This article was published:

Phebe Naomi Watson (1876-1964), educationist and women's leader, was born on 23 May 1876 in Adelaide, daughter of Edward Watson, clerk, and his wife Sarah Ann, née Goldsmith. Educated privately, from 1892 Phebe was a pupil-teacher at Goodwood Public School. Entering the Training College for a one-year course in 1896, she taught briefly at Quorn, transferred to Mitcham, then went to Woodville. In 1902, as assistant at Grote Street Public School, she began her connexion with the training of pupil-teachers and in 1908 became assistant at the Observation School, Currie Street. Appointed head teacher of its model country school in 1916, she became mistress of method in 1921 and assumed full charge of training country teachers.

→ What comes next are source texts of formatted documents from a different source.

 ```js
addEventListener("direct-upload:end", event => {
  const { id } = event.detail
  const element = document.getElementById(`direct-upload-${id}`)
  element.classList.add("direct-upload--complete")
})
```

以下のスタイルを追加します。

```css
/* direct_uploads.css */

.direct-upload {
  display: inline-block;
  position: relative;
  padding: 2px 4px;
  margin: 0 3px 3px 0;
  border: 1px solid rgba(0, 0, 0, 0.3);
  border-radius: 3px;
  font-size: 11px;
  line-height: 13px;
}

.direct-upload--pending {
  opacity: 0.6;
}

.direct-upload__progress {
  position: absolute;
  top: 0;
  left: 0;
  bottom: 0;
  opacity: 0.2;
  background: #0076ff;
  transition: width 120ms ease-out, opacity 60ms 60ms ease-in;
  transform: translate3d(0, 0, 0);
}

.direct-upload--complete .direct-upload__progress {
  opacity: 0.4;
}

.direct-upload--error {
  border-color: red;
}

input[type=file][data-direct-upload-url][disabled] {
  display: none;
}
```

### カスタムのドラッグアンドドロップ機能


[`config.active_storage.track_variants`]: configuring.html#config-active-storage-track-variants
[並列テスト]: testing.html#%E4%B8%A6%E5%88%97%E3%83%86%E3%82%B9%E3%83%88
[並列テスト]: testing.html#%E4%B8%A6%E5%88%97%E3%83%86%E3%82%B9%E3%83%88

In 1923-36 Miss Watson rose from lecturer (mistress of method) to senior lecturer at Adelaide Teachers' College. As women's warden from 1926 she was concerned with moral issues facing young people, a concern she voiced emphatically as a witness before the 1927 royal commission on the cinema. Somewhat severe in appearance, strong-browed, firm-mouthed, with keen eyes behind heavily-rimmed spectacles, she extended her interest in the students' welfare to their subsequent teaching appointments. She used the knowledge that she gained from them in the evidence she gave before the 1937 Industrial Court hearing on proposed salary cuts and attested to the depressed living conditions of young women teachers in outback schools.

Phebe Watson and her lifelong friend Adelaide Miethke were respectively secretary and president of the Women Teachers' League, an affiliate of the South Australian Public School Teachers' Union. Resentful at the failure of the organization to achieve adequate restoration of salaries for women teachers, six hundred of the thousand women members of the union withdrew to form the South Australian Women Teachers' Guild in 1937. Watson was its first president. Active in the National Council of Women of South Australia (treasurer 1925-35, secretary 1935-37), she was honorary secretary of the Women's Centenary Council of South Australia and one of five compilers of A Book of South Australia: Women in the First Hundred Years (1936). Appointed M.B.E. in 1937, she was vice-president of the National Council of Women of Australia in 1936-41. During World War II she organized the Women's Voluntary Services in the State.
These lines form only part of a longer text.